BEGIN Entries provided
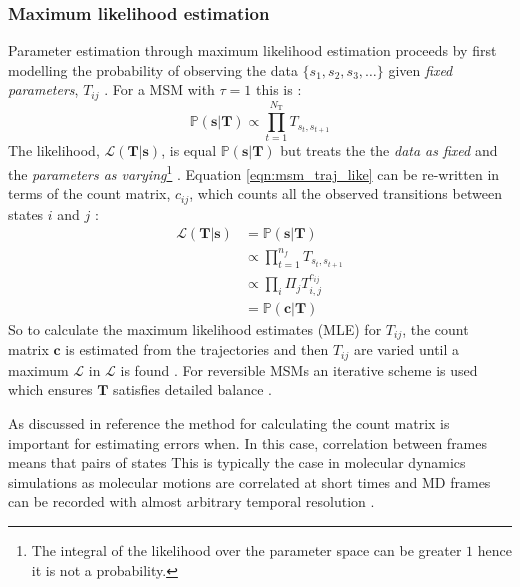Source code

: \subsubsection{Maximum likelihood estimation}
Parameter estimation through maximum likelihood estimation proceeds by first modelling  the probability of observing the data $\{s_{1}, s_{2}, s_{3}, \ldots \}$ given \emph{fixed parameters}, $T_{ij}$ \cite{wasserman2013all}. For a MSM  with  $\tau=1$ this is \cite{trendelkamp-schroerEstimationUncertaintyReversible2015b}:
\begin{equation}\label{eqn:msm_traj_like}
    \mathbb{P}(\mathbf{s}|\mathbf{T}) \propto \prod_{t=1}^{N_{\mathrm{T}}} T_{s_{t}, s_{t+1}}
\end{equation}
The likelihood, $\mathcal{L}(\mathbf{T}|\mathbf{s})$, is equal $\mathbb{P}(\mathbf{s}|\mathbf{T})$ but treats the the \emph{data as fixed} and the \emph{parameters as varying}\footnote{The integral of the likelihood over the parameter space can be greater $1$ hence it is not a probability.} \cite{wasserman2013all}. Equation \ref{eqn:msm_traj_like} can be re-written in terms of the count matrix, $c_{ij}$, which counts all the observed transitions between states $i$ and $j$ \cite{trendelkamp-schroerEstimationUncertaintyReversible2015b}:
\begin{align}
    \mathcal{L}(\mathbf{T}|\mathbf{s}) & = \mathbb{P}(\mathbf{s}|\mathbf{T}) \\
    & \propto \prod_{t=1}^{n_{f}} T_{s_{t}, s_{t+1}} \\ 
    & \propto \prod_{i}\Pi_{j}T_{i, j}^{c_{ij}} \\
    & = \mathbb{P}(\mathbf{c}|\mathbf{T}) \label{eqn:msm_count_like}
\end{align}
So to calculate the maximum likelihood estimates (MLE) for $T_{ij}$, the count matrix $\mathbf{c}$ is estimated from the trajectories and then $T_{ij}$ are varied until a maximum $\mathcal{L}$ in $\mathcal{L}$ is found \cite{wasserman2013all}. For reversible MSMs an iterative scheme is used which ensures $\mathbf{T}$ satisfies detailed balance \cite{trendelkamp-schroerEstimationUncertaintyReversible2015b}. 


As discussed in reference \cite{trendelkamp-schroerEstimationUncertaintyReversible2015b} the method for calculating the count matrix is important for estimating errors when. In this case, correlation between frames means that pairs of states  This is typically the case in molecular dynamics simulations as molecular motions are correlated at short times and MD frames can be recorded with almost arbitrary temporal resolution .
END Entries provided
BEGIN Entries provided
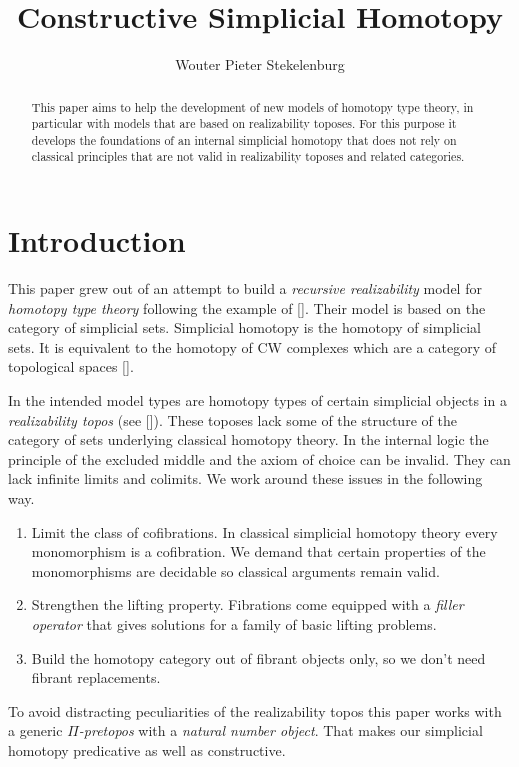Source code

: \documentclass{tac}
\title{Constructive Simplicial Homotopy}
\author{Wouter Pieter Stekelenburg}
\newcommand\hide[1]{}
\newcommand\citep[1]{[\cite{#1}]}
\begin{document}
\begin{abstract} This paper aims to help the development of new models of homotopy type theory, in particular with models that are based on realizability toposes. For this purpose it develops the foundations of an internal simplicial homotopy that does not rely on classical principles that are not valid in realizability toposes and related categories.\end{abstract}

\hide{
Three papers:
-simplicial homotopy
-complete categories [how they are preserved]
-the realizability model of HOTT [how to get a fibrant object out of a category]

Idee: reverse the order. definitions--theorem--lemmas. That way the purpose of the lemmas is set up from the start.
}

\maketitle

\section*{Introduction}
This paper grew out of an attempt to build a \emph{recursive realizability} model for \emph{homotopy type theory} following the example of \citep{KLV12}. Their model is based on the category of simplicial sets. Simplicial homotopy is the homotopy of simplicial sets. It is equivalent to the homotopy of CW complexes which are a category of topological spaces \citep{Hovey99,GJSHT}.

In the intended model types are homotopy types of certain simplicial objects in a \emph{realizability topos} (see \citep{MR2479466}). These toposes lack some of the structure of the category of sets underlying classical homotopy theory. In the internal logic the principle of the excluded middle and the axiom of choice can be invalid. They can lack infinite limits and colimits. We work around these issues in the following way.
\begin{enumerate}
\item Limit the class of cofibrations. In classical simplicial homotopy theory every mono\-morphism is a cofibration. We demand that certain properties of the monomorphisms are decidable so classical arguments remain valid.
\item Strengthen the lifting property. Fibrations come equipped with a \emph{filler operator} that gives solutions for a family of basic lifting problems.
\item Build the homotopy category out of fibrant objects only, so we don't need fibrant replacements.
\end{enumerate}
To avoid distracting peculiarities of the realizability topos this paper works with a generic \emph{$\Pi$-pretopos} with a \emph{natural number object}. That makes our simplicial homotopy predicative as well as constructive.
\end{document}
END Entries provided
BEGIN Entries provided
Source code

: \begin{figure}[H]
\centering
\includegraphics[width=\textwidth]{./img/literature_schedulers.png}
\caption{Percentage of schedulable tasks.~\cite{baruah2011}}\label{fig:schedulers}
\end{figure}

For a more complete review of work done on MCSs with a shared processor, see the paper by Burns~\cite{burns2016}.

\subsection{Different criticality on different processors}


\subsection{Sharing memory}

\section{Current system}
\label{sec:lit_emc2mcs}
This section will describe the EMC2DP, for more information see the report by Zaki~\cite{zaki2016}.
END Entries provided
Instructions for the task:
Pick out and copy the lines of the entries that hold the string "label".

Output of the task:
\begin{equation}\label{eqn:msm_traj_like}
    & = \mathbb{P}(\mathbf{c}|\mathbf{T}) \label{eqn:msm_count_like}
\caption{Percentage of schedulable tasks.~\cite{baruah2011}}\label{fig:schedulers}
\label{sec:lit_emc2mcs}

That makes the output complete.